Put me in the window seat of a train (facing forwards, that’s non-negotiable), and I will sit happily as the view rushes by for hours. Any train, I’m not fussy.
I particularly love passing houses and gardens, through the widening suburbs of towns and cities, when you get a glimpse of family life, the washing drying on the line, the trampoline, the abandoned bicycle. It’s incorrigibly nosy. But I can peer in. Because I used to live in a house where I was peered at. It was the prettiest pastel pink shoebox of a cottage which backed onto London Underground’s District Line. The clackety-clack of the Tube became my personal metronome. It rocked us to sleep and jolted us awake. And people snooped while I hung up the laundry too.

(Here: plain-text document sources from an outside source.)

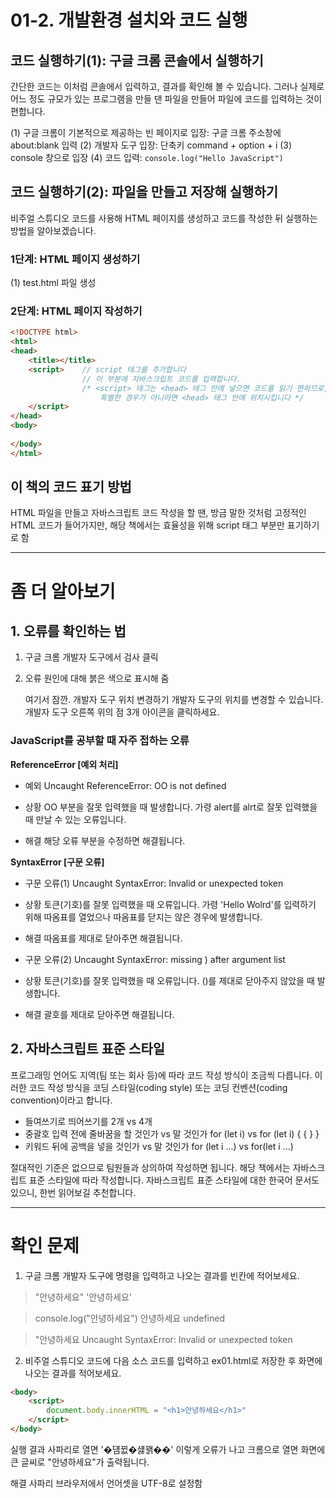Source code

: # 01-2. 개발환경 설치와 코드 실행

## 코드 실행하기(1): 구글 크롬 콘솔에서 실행하기

간단한 코드는 이처럼 콘솔에서 입력하고, 결과를 확인해 볼 수 있습니다.
그러나 실제로 어느 정도 규모가 있는 프로그램을 만들 댄 파일을 만들어 파일에 코드를 입력하는 것이 편합니다.

(1) 구글 크롬이 기본적으로 제공하는 빈 페이지로 입장: 구글 크롬 주소창에 about:blank 입력
(2) 개발자 도구 입장: 단축키 command + option + i
(3) console 창으로 입장
(4) 코드 입력: `console.log("Hello JavaScript")`

## 코드 실행하기(2): 파일을 만들고 저장해 실행하기

비주얼 스튜디오 코드를 사용해 HTML 페이지를 생성하고 코드를 작성한 뒤 실행하는 방법을 알아보겠습니다.

### 1단계: HTML 페이지 생성하기
(1) test.html 파일 생성

### 2단계: HTML 페이지 작성하기

```html
<!DOCTYPE html>
<html>
<head>
    <title></title>
    <script>    // script 태그를 추가합니다
                // 이 부분에 자바스크립트 코드를 입력합니다.
                /* <script> 태그는 <head> 태그 안에 넣으면 코드를 읽기 편하므로,
                    특별한 경우가 아니라면 <head> 태그 안에 위치시킵니다 */
    </script>
</head>
<body>
    
</body>
</html>
```

## 이 책의 코드 표기 방법
HTML 파일을 만들고 자바스크립트 코드 작성을 할 땐, 방금 말한 것처럼 고정적인 HTML 코드가 들어가지만, 해당 책에서는 효율성을 위해 script 태그 부분만 표기하기로 함

---

# 좀 더 알아보기

## 1. 오류를 확인하는 법

1. 구글 크롬 개발자 도구에서 검사 클릭
2. 오류 원인에 대해 붉은 색으로 표시해 줌

    여기서 잠깐. 개발자 도구 위치 변경하기
    개발자 도구의 위치를 변경할 수 있습니다. 개발자 도구 오른쪽 위의 점 3개 아이콘을 클릭하세요.

### JavaScript를 공부할 때 자주 접하는 오류

<b>ReferenceError [예외 처리]</b>

- 예외
Uncaught ReferenceError: OO is not defined

- 상황
OO 부분을 잘못 입력했을 때 발생합니다. 가령 alert를 alrt로 잘못 입력했을 때 만날 수 있는 오류입니다.

- 해결
해당 오류 부분을 수정하면 해결됩니다.

<b>SyntaxError [구문 오류]</b>

- 구문 오류(1)
Uncaught SyntaxError: Invalid or unexpected token

- 상황
토큰(기호)를 잘못 입력했을 때 오류입니다. 가령 'Hello Wolrd'를 입력하기 위해 따옴표를 열었으나 따옴표를 닫지는 않은 경우에 발생합니다.

- 해결
따옴표를 제대로 닫아주면 해결됩니다.

- 구문 오류(2)
Uncaught SyntaxError: missing ) after argument list

- 상황
토큰(기호)를 잘못 입력했을 때 오류입니다. ()를 제대로 닫아주지 않았을 때 발생합니다.

- 해결
괄호를 제대로 닫아주면 해결됩니다.


## 2. 자바스크립트 표준 스타일

프로그래밍 언어도 지역(팀 또는 회사 등)에 따라 코드 작성 방식이 조금씩 다릅니다.
이러한 코드 작성 방식을 코딩 스타일(coding style) 또는 코딩 컨벤션(coding convention)이라고 합니다.

- 들여쓰기로 띄어쓰기를 2개 vs 4개
- 중괄호 입력 전에 줄바꿈을 할 것인가 vs 말 것인가
    for (let i) vs for (let i) {
    { }             }
- 키워드 뒤에 공백을 넣을 것인가 vs 말 것인가
    for (let i ...) vs for(let i ...)

절대적인 기준은 없으므로 팀원들과 상의하여 작성하면 됩니다.
해당 책에서는 자바스크립트 표준 스타일에 따라 작성합니다. 자바스크립트 표준 스타일에 대한 한국어 문서도 있으니, 한번 읽어보길 추천합니다.

---

# 확인 문제

1. 구글 크롬 개발자 도구에 명령을 입력하고 나오는 결과를 빈칸에 적어보세요.

> "안녕하세요"
'안녕하세요'

> console.log("안녕하세요")
안녕하세요
undefined

> "안녕하세요
Uncaught SyntaxError: Invalid or unexpected token


2. 비주얼 스튜디오 코드에 다음 소스 코드를 입력하고 ex01.html로 저장한 후 화면에 나오는 결과를 적어보세요.

```html
<body>
    <script>
        document.body.innerHTML = "<h1>안녕하세요</h1>"
    </script>
</body>
```

실행 결과
사파리로 열면 '�덈뀞�섏꽭��' 이렇게 오류가 나고
크롬으로 열면 화면에 큰 글씨로 "안녕하세요"가 출력됩니다.

해결
사파리 브라우저에서 언어셋을 UTF-8로 설정함


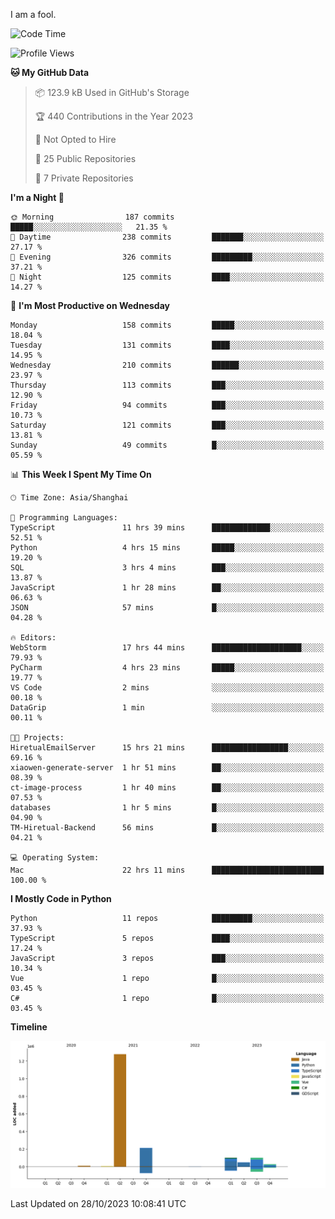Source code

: I am a fool.

<!--START_SECTION:waka-->
![Code Time](http://img.shields.io/badge/Code%20Time-831%20hrs%2051%20mins-blue)

![Profile Views](http://img.shields.io/badge/Profile%20Views-0-blue)

**🐱 My GitHub Data** 

> 📦 123.9 kB Used in GitHub's Storage 
 > 
> 🏆 440 Contributions in the Year 2023
 > 
> 🚫 Not Opted to Hire
 > 
> 📜 25 Public Repositories 
 > 
> 🔑 7 Private Repositories 
 > 
**I'm a Night 🦉** 

```text
🌞 Morning                187 commits         █████░░░░░░░░░░░░░░░░░░░░   21.35 % 
🌆 Daytime                238 commits         ███████░░░░░░░░░░░░░░░░░░   27.17 % 
🌃 Evening                326 commits         █████████░░░░░░░░░░░░░░░░   37.21 % 
🌙 Night                  125 commits         ████░░░░░░░░░░░░░░░░░░░░░   14.27 % 
```
📅 **I'm Most Productive on Wednesday** 

```text
Monday                   158 commits         █████░░░░░░░░░░░░░░░░░░░░   18.04 % 
Tuesday                  131 commits         ████░░░░░░░░░░░░░░░░░░░░░   14.95 % 
Wednesday                210 commits         ██████░░░░░░░░░░░░░░░░░░░   23.97 % 
Thursday                 113 commits         ███░░░░░░░░░░░░░░░░░░░░░░   12.90 % 
Friday                   94 commits          ███░░░░░░░░░░░░░░░░░░░░░░   10.73 % 
Saturday                 121 commits         ███░░░░░░░░░░░░░░░░░░░░░░   13.81 % 
Sunday                   49 commits          █░░░░░░░░░░░░░░░░░░░░░░░░   05.59 % 
```


📊 **This Week I Spent My Time On** 

```text
🕑︎ Time Zone: Asia/Shanghai

💬 Programming Languages: 
TypeScript               11 hrs 39 mins      █████████████░░░░░░░░░░░░   52.51 % 
Python                   4 hrs 15 mins       █████░░░░░░░░░░░░░░░░░░░░   19.20 % 
SQL                      3 hrs 4 mins        ███░░░░░░░░░░░░░░░░░░░░░░   13.87 % 
JavaScript               1 hr 28 mins        ██░░░░░░░░░░░░░░░░░░░░░░░   06.63 % 
JSON                     57 mins             █░░░░░░░░░░░░░░░░░░░░░░░░   04.28 % 

🔥 Editors: 
WebStorm                 17 hrs 44 mins      ████████████████████░░░░░   79.93 % 
PyCharm                  4 hrs 23 mins       █████░░░░░░░░░░░░░░░░░░░░   19.77 % 
VS Code                  2 mins              ░░░░░░░░░░░░░░░░░░░░░░░░░   00.18 % 
DataGrip                 1 min               ░░░░░░░░░░░░░░░░░░░░░░░░░   00.11 % 

🐱‍💻 Projects: 
HiretualEmailServer      15 hrs 21 mins      █████████████████░░░░░░░░   69.16 % 
xiaowen-generate-server  1 hr 51 mins        ██░░░░░░░░░░░░░░░░░░░░░░░   08.39 % 
ct-image-process         1 hr 40 mins        ██░░░░░░░░░░░░░░░░░░░░░░░   07.53 % 
databases                1 hr 5 mins         █░░░░░░░░░░░░░░░░░░░░░░░░   04.90 % 
TM-Hiretual-Backend      56 mins             █░░░░░░░░░░░░░░░░░░░░░░░░   04.21 % 

💻 Operating System: 
Mac                      22 hrs 11 mins      █████████████████████████   100.00 % 
```

**I Mostly Code in Python** 

```text
Python                   11 repos            █████████░░░░░░░░░░░░░░░░   37.93 % 
TypeScript               5 repos             ████░░░░░░░░░░░░░░░░░░░░░   17.24 % 
JavaScript               3 repos             ███░░░░░░░░░░░░░░░░░░░░░░   10.34 % 
Vue                      1 repo              █░░░░░░░░░░░░░░░░░░░░░░░░   03.45 % 
C#                       1 repo              █░░░░░░░░░░░░░░░░░░░░░░░░   03.45 % 
```



**Timeline**

![Lines of Code chart](https://raw.githubusercontent.com/VeejaLiu/VeejaLiu/master/assets/bar_graph.png)


 Last Updated on 28/10/2023 10:08:41 UTC
<!--END_SECTION:waka-->
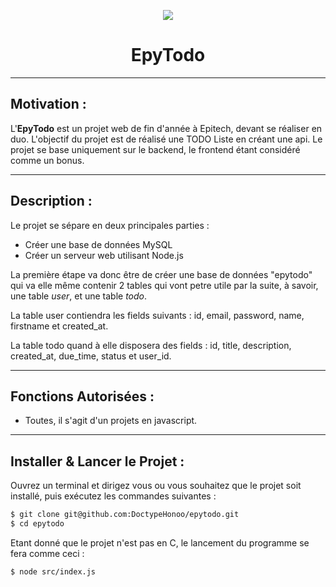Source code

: <p align="center">
  <img src="https://user-images.githubusercontent.com/91092610/174886469-da089e92-588e-46c5-b7cc-76bd9b7e769a.png"/>
</p>
<h1 align="center">
   EpyTodo
</h1>

---

## Motivation : 

L'**EpyTodo** est un projet web de fin d'année à Epitech, devant se réaliser en duo. L'objectif du projet est de réalisé une TODO Liste en créant une api. Le projet se base uniquement sur le backend, le frontend étant considéré comme un bonus.

---

## Description :

Le projet se sépare en deux principales parties : 
- Créer une base de données MySQL
- Créer un serveur web utilisant Node.js

La première étape va donc être de créer une base de données "epytodo" qui va elle même contenir 2 tables qui vont petre utile par la suite, à savoir, une table *user*, et une table *todo*.

La table user contiendra les fields suivants : id, email, password, name, firstname et created_at.

La table todo quand à elle disposera des fields : id, title, description, created_at, due_time, status et user_id.

---

## Fonctions Autorisées : 

- Toutes, il s'agit d'un projets en javascript.

---

## Installer & Lancer le Projet :

Ouvrez un terminal et dirigez vous ou vous souhaitez que le projet soit installé, puis exécutez les commandes suivantes : 
```bash
$ git clone git@github.com:DoctypeHonoo/epytodo.git
$ cd epytodo
```
Etant donné que le projet n'est pas en C, le lancement du programme se fera comme ceci :
```bash
$ node src/index.js
```
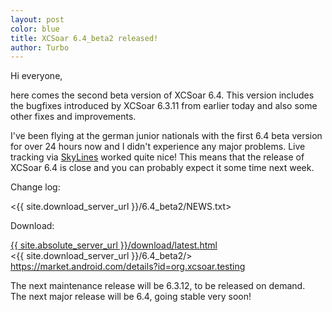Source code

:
 ```yaml
---
layout: post
color: blue
title: XCSoar 6.4_beta2 released!
author: Turbo
---
```

Hi everyone,

here comes the second beta version of XCSoar 6.4. This version includes the
bugfixes introduced by XCSoar 6.3.11 from earlier today and also some other
fixes and improvements.

I've been flying at the german junior nationals with the first 6.4 beta version
for over 24 hours now and I didn't experience any major problems. Live tracking
via [SkyLines](https://skylines.aero/) worked quite nice! This means that
the release of XCSoar 6.4 is close and you can probably expect it some time next
week.

Change log:

 <{{ site.download_server_url }}/6.4_beta2/NEWS.txt>

Download:

 [{{ site.absolute_server_url }}/download/latest.html](/download/latest.html)  
 <{{ site.download_server_url }}/6.4_beta2/>  
 <https://market.android.com/details?id=org.xcsoar.testing>

The next maintenance release will be 6.3.12, to be released on demand.  
The next major release will be 6.4, going stable very soon!
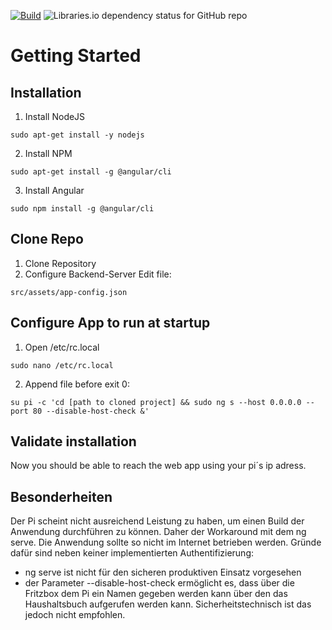 [![Build](https://github.com/TieDall/Haushaltsbuch-Frontend/actions/workflows/build.yml/badge.svg?branch=master)](https://github.com/TieDall/Haushaltsbuch-Frontend/actions/workflows/build.yml)
<img alt="Libraries.io dependency status for GitHub repo" src="https://img.shields.io/librariesio/github/TieDall/Haushaltsbuch-Frontend">

# Getting Started

## Installation
1. Install NodeJS
```
sudo apt-get install -y nodejs
```
2. Install NPM 
```
sudo apt-get install -g @angular/cli
```
3. Install Angular
```
sudo npm install -g @angular/cli
```

## Clone Repo
1. Clone Repository
2. Configure Backend-Server
Edit file: 
```
src/assets/app-config.json
```

## Configure App to run at startup
1. Open /etc/rc.local
```
sudo nano /etc/rc.local
```
2. Append file before exit 0:
```
su pi -c 'cd [path to cloned project] && sudo ng s --host 0.0.0.0 --port 80 --disable-host-check &'
```

## Validate installation
Now you should be able to reach the web app using your pi´s ip adress.

## Besonderheiten
Der Pi scheint nicht ausreichend Leistung zu haben, um einen Build der Anwendung durchführen zu können. Daher der Workaround mit dem ng serve. 
Die Anwendung sollte so nicht im Internet betrieben werden. Gründe dafür sind neben keiner implementierten Authentifizierung:
* ng serve ist nicht für den sicheren produktiven Einsatz vorgesehen
* der Parameter --disable-host-check ermöglicht es, dass über die Fritzbox dem Pi ein Namen gegeben werden kann über den das Haushaltsbuch aufgerufen werden kann. Sicherheitstechnisch ist das jedoch nicht empfohlen.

The idea of travelling quietly, watching the scenery switch gears and also getting to your destination is a transport dream. Some of my favourite trains are the ones that follow the coast. The Kings Cross to Edinburgh line traces the sandy shores of Northumberland, up past stout 16th-century Lindisfarne Castle out on Holy Island, skirts around Berwick-upon-Tweed and gives an iris-blast of the North Sea all the way up to Dunbar. Anyone sitting on the left-hand side of the carriage will be cursing into their coffee cup. But sit on the left from London Paddington to Cornwall, and your heart will sing as you chug along the banks of the River Exe in Devon and hug the South West Coast Path so close you can almost feel the waves lapping at the tracks.
In Sri Lanka, the train that runs from the capital Colombo down towards Galle is a three-hour gentle bone-rattler. Fans whirr ineffectually on the ceiling, but with all windows down, the sticky Indian Ocean breeze rushes in. As the city recedes, it gives way to palm groves and villages that pay no attention to the locomotives that rumble through. I stayed, years ago, in a wonderfully low-key hotel called Club Villa in Bentota where the railroad bisected the gardens. It was fantastic, the trundle and racket that carved through the middle of the lawn, right by the swimming pool. It was real life, and it wasn’t going to stop just for someone’s holiday siesta.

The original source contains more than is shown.